Document images with source code:
━━━━━━
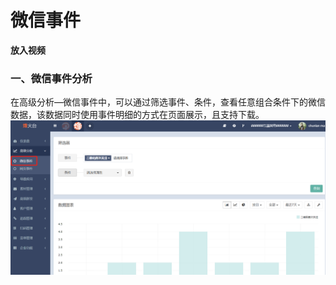 # 微信事件

**放入视频**

### 一、微信事件分析

在高级分析—微信事件中，可以通过筛选事件、条件，查看任意组合条件下的微信数据，该数据同时使用事件明细的方式在页面展示，且支持下载。![](/assets/1516348411%281%29.png)

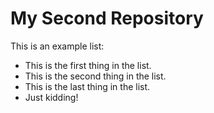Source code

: # My Second Repository

This is an example list:
* This is the first thing in the list.
* This is the second thing in the list.
* This is the last thing in the list.
* Just kidding!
━━━━━━
■ **Work instruction**:
The data must be reproduced exactly, and no picture may appear in the copy.

■ **Task output**:
 # 微信事件

**放入视频**

### 一、微信事件分析

在高级分析—微信事件中，可以通过筛选事件、条件，查看任意组合条件下的微信数据，该数据同时使用事件明细的方式在页面展示，且支持下载。![](/assets/1516348411%281%29.png)

Source code

: # My Second Repository

This is an example list:
* This is the first thing in the list.
* This is the second thing in the list.
* This is the last thing in the list.
* Just kidding!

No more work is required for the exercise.